=== Directions for this task ===
Would you transcribe each entry precisely as it stands, setting aside any images?

=== Exercise material ===
-- Opening Marker --
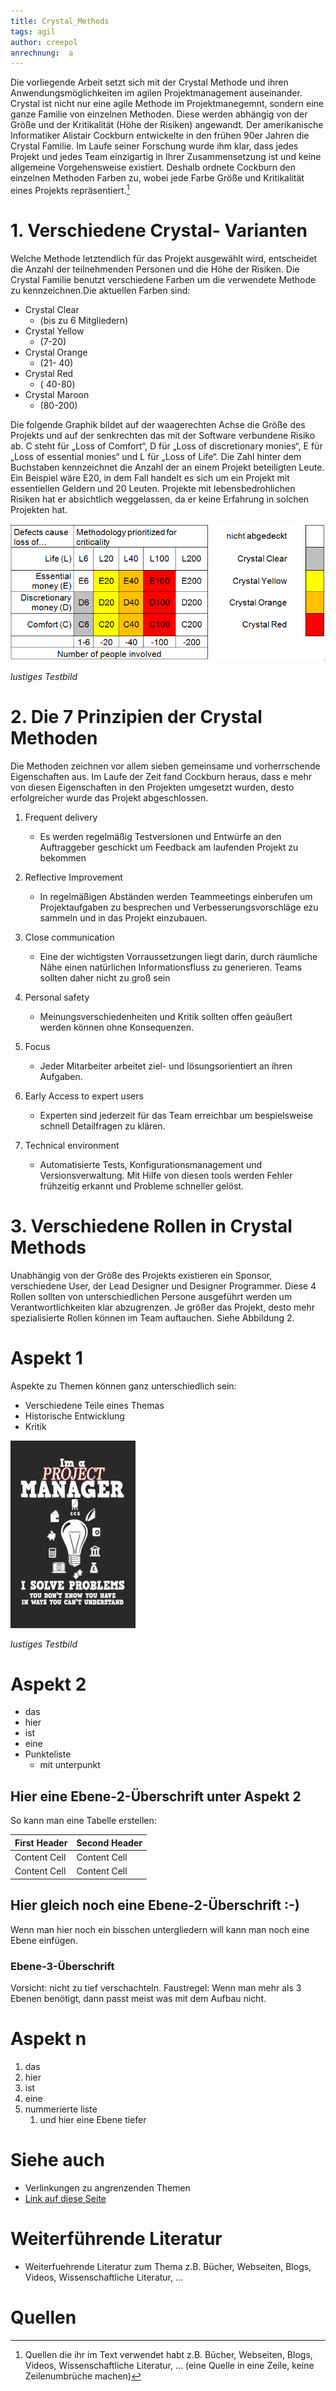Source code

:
 ```yaml
---
title: Crystal_Methods
tags: agil 
author: creepol
anrechnung:  a
---
```


Die vorliegende Arbeit setzt sich mit der Crystal Methode und ihren Anwendungsmöglichkeiten im agilen Projektmanagement auseinander. Crystal ist nicht nur eine agile Methode im Projektmanegemnt, sondern eine ganze Familie von einzelnen Methoden. Diese werden abhängig von der Größe und der Kritikalität (Höhe der Risiken) angewandt. Der amerikanische Informatiker Alistair Cockburn entwickelte in den frühen 90er Jahren die Crystal Familie. Im Laufe seiner Forschung wurde ihm klar, dass jedes Projekt und jedes Team einzigartig in Ihrer Zusammensetzung ist und keine allgemeine Vorgehensweise existiert. Deshalb ordnete Cockburn den einzelnen Methoden Farben zu, wobei jede Farbe Größe und Kritikalität eines Projekts repräsentiert.[^1]


# 1. Verschiedene Crystal- Varianten 

Welche Methode letztendlich für das Projekt ausgewählt wird, entscheidet die Anzahl der teilnehmenden Personen und die Höhe der Risiken. Die Crystal Familie benutzt verschiedene Farben um die verwendete Methode zu kennzeichnen.Die aktuellen Farben sind:

* Crystal Clear 
  - (bis zu 6 Mitgliedern)
* Crystal Yellow 
  - (7-20)
* Crystal Orange 
  - (21- 40)
* Crystal Red 
  - ( 40-80)
* Crystal Maroon 
   - (80-200)

Die folgende Graphik bildet auf der waagerechten Achse die Größe des Projekts und auf der senkrechten das mit der Software verbundene Risiko ab. C steht für „Loss of Comfort“, D für „Loss of discretionary monies“, E für „Loss of essential monies“ und L für „Loss of Life“. Die Zahl hinter dem Buchstaben kennzeichnet die Anzahl der an einem Projekt beteiligten Leute. 
Ein Beispiel wäre E20, in dem Fall handelt es sich um ein Projekt mit essentiellen Geldern und 20 Leuten. 
Projekte mit lebensbedrohlichen Risiken hat er absichtlich weggelassen, da er keine Erfahrung in solchen Projekten hat. 

 ![Beispielabbildung](Crystal_Methods/CrystalMethods.png)



*lustiges Testbild*

# 2. Die 7 Prinzipien der Crystal Methoden

Die Methoden zeichnen vor allem sieben gemeinsame und vorherrschende Eigenschaften aus. Im Laufe der Zeit fand Cockburn heraus, dass e mehr von diesen Eigenschaften in den Projekten umgesetzt wurden, desto erfolgreicher wurde das Projekt abgeschlossen.

1. Frequent delivery

	- Es werden regelmäßig Testversionen und Entwürfe an den Auftraggeber geschickt um 			Feedback am laufenden Projekt zu bekommen


2. Reflective Improvement

   -	In regelmäßigen Abständen werden Teammeetings einberufen um Projektaufgaben zu 			besprechen und Verbesserungsvorschläge ezu sammeln und in das Projekt einzubauen.
  

3. Close communication
	
    - Eine der wichtigsten Vorraussetzungen liegt darin, durch räumliche Nähe einen natürlichen 		Informationsfluss zu generieren. Teams sollten daher nicht zu groß sein


4. Personal safety
	
	  - Meinungsverschiedenheiten und Kritik sollten offen geäußert werden können ohne 			Konsequenzen. 


5. Focus

	  - Jeder Mitarbeiter arbeitet ziel- und lösungsorientiert an ihren Aufgaben.

	
6. Early Access to expert users
	
	  - Experten sind jederzeit für das Team erreichbar um bespielsweise schnell Detailfragen zu 		klären.


7. Technical environment
	 - Automatisierte Tests, Konfigurationsmanagement und Versionsverwaltung. Mit Hilfe von diesen tools werden Fehler frühzeitig erkannt und Probleme schneller gelöst.


# 3. Verschiedene Rollen in Crystal Methods

Unabhängig von der Größe des Projekts existieren ein Sponsor, verschiedene User, der Lead Designer und Designer Programmer. Diese 4 Rollen sollten von unterschiedlichen Persone ausgeführt werden um Verantwortlichkeiten klar abzugrenzen. Je größer das Projekt, desto mehr spezialisierte Rollen können im Team auftauchen. Siehe Abbildung 2.




# Aspekt 1

Aspekte zu Themen können ganz unterschiedlich sein:

* Verschiedene Teile eines Themas 
* Historische Entwicklung
* Kritik 

![Beispielabbildung](Crystal_Methods/test-file.jpg)

*lustiges Testbild*

# Aspekt 2

* das
* hier 
* ist
* eine 
* Punkteliste
  - mit unterpunkt

## Hier eine Ebene-2-Überschrift unter Aspekt 2

So kann man eine Tabelle erstellen:

| First Header  | Second Header |
| ------------- | ------------- |
| Content Cell  | Content Cell  |
| Content Cell  | Content Cell  |

## Hier gleich noch eine Ebene-2-Überschrift :-)

Wenn man hier noch ein bisschen untergliedern will kann man noch eine Ebene einfügen.

### Ebene-3-Überschrift

Vorsicht: nicht zu tief verschachteln. Faustregel: Wenn man mehr als 3 
Ebenen benötigt, dann passt meist was mit dem Aufbau nicht.

# Aspekt n

1. das
2. hier 
4. ist 
4. eine
7. nummerierte liste
   1. und hier eine Ebene tiefer


# Siehe auch

* Verlinkungen zu angrenzenden Themen
* [Link auf diese Seite](Crystal_Methods.md)

# Weiterführende Literatur

* Weiterfuehrende Literatur zum Thema z.B. Bücher, Webseiten, Blogs, Videos, Wissenschaftliche Literatur, ...

# Quellen

[^1]: Quellen die ihr im Text verwendet habt z.B. Bücher, Webseiten, Blogs, Videos, Wissenschaftliche Literatur, ... (eine Quelle in eine Zeile, keine Zeilenumbrüche machen)
[^2]: [A Guide to the Project Management Body of Knowledge (PMBOK® Guide)](https://www.pmi.org/pmbok-guide-standards/foundational/PMBOK)
[^3]: [Basic Formatting Syntax for GitHub flavored Markdown](https://docs.github.com/en/github/writing-on-github/getting-started-with-writing-and-formatting-on-github/basic-writing-and-formatting-syntax)
[^4]: [Advanced Formatting Syntax for GitHub flavored Markdown](https://docs.github.com/en/github/writing-on-github/working-with-advanced-formatting/organizing-information-with-tables)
-- Closing Marker --
=== Task result ===
Source code

:
 ```yaml
---
title: Crystal_Methods
tags: agil 
author: creepol
anrechnung:  a
---
```


Die vorliegende Arbeit setzt sich mit der Crystal Methode und ihren Anwendungsmöglichkeiten im agilen Projektmanagement auseinander. Crystal ist nicht nur eine agile Methode im Projektmanegemnt, sondern eine ganze Familie von einzelnen Methoden. Diese werden abhängig von der Größe und der Kritikalität (Höhe der Risiken) angewandt. Der amerikanische Informatiker Alistair Cockburn entwickelte in den frühen 90er Jahren die Crystal Familie. Im Laufe seiner Forschung wurde ihm klar, dass jedes Projekt und jedes Team einzigartig in Ihrer Zusammensetzung ist und keine allgemeine Vorgehensweise existiert. Deshalb ordnete Cockburn den einzelnen Methoden Farben zu, wobei jede Farbe Größe und Kritikalität eines Projekts repräsentiert.[^1]


# 1. Verschiedene Crystal- Varianten 

Welche Methode letztendlich für das Projekt ausgewählt wird, entscheidet die Anzahl der teilnehmenden Personen und die Höhe der Risiken. Die Crystal Familie benutzt verschiedene Farben um die verwendete Methode zu kennzeichnen.Die aktuellen Farben sind:

* Crystal Clear 
  - (bis zu 6 Mitgliedern)
* Crystal Yellow 
  - (7-20)
* Crystal Orange 
  - (21- 40)
* Crystal Red 
  - ( 40-80)
* Crystal Maroon 
   - (80-200)

Die folgende Graphik bildet auf der waagerechten Achse die Größe des Projekts und auf der senkrechten das mit der Software verbundene Risiko ab. C steht für „Loss of Comfort“, D für „Loss of discretionary monies“, E für „Loss of essential monies“ und L für „Loss of Life“. Die Zahl hinter dem Buchstaben kennzeichnet die Anzahl der an einem Projekt beteiligten Leute. 
Ein Beispiel wäre E20, in dem Fall handelt es sich um ein Projekt mit essentiellen Geldern und 20 Leuten. 
Projekte mit lebensbedrohlichen Risiken hat er absichtlich weggelassen, da er keine Erfahrung in solchen Projekten hat. 

 ![Beispielabbildung](Crystal_Methods/CrystalMethods.png)



*lustiges Testbild*

# 2. Die 7 Prinzipien der Crystal Methoden

Die Methoden zeichnen vor allem sieben gemeinsame und vorherrschende Eigenschaften aus. Im Laufe der Zeit fand Cockburn heraus, dass e mehr von diesen Eigenschaften in den Projekten umgesetzt wurden, desto erfolgreicher wurde das Projekt abgeschlossen.

1. Frequent delivery

	- Es werden regelmäßig Testversionen und Entwürfe an den Auftraggeber geschickt um 			Feedback am laufenden Projekt zu bekommen


2. Reflective Improvement

   -	In regelmäßigen Abständen werden Teammeetings einberufen um Projektaufgaben zu 			besprechen und Verbesserungsvorschläge ezu sammeln und in das Projekt einzubauen.
  

3. Close communication
	
    - Eine der wichtigsten Vorraussetzungen liegt darin, durch räumliche Nähe einen natürlichen 		Informationsfluss zu generieren. Teams sollten daher nicht zu groß sein


4. Personal safety
	
	  - Meinungsverschiedenheiten und Kritik sollten offen geäußert werden können ohne 			Konsequenzen. 


5. Focus

	  - Jeder Mitarbeiter arbeitet ziel- und lösungsorientiert an ihren Aufgaben.

	
6. Early Access to expert users
	
	  - Experten sind jederzeit für das Team erreichbar um bespielsweise schnell Detailfragen zu 		klären.


7. Technical environment
	 - Automatisierte Tests, Konfigurationsmanagement und Versionsverwaltung. Mit Hilfe von diesen tools werden Fehler frühzeitig erkannt und Probleme schneller gelöst.


# 3. Verschiedene Rollen in Crystal Methods

Unabhängig von der Größe des Projekts existieren ein Sponsor, verschiedene User, der Lead Designer und Designer Programmer. Diese 4 Rollen sollten von unterschiedlichen Persone ausgeführt werden um Verantwortlichkeiten klar abzugrenzen. Je größer das Projekt, desto mehr spezialisierte Rollen können im Team auftauchen. Siehe Abbildung 2.




# Aspekt 1

Aspekte zu Themen können ganz unterschiedlich sein:

* Verschiedene Teile eines Themas 
* Historische Entwicklung
* Kritik 

![Beispielabbildung](Crystal_Methods/test-file.jpg)

*lustiges Testbild*

# Aspekt 2

* das
* hier 
* ist
* eine 
* Punkteliste
  - mit unterpunkt

## Hier eine Ebene-2-Überschrift unter Aspekt 2

So kann man eine Tabelle erstellen:

| First Header  | Second Header |
| ------------- | ------------- |
| Content Cell  | Content Cell  |
| Content Cell  | Content Cell  |

## Hier gleich noch eine Ebene-2-Überschrift :-)

Wenn man hier noch ein bisschen untergliedern will kann man noch eine Ebene einfügen.

### Ebene-3-Überschrift

Vorsicht: nicht zu tief verschachteln. Faustregel: Wenn man mehr als 3 
Ebenen benötigt, dann passt meist was mit dem Aufbau nicht.

# Aspekt n

1. das
2. hier 
4. ist 
4. eine
7. nummerierte liste
   1. und hier eine Ebene tiefer


# Siehe auch

* Verlinkungen zu angrenzenden Themen
* [Link auf diese Seite](Crystal_Methods.md)

# Weiterführende Literatur

* Weiterfuehrende Literatur zum Thema z.B. Bücher, Webseiten, Blogs, Videos, Wissenschaftliche Literatur, ...

# Quellen

[^1]: Quellen die ihr im Text verwendet habt z.B. Bücher, Webseiten, Blogs, Videos, Wissenschaftliche Literatur, ... (eine Quelle in eine Zeile, keine Zeilenumbrüche machen)
[^2]: [A Guide to the Project Management Body of Knowledge (PMBOK® Guide)](https://www.pmi.org/pmbok-guide-standards/foundational/PMBOK)
[^3]: [Basic Formatting Syntax for GitHub flavored Markdown](https://docs.github.com/en/github/writing-on-github/getting-started-with-writing-and-formatting-on-github/basic-writing-and-formatting-syntax)
[^4]: [Advanced Formatting Syntax for GitHub flavored Markdown](https://docs.github.com/en/github/writing-on-github/working-with-advanced-formatting/organizing-information-with-tables)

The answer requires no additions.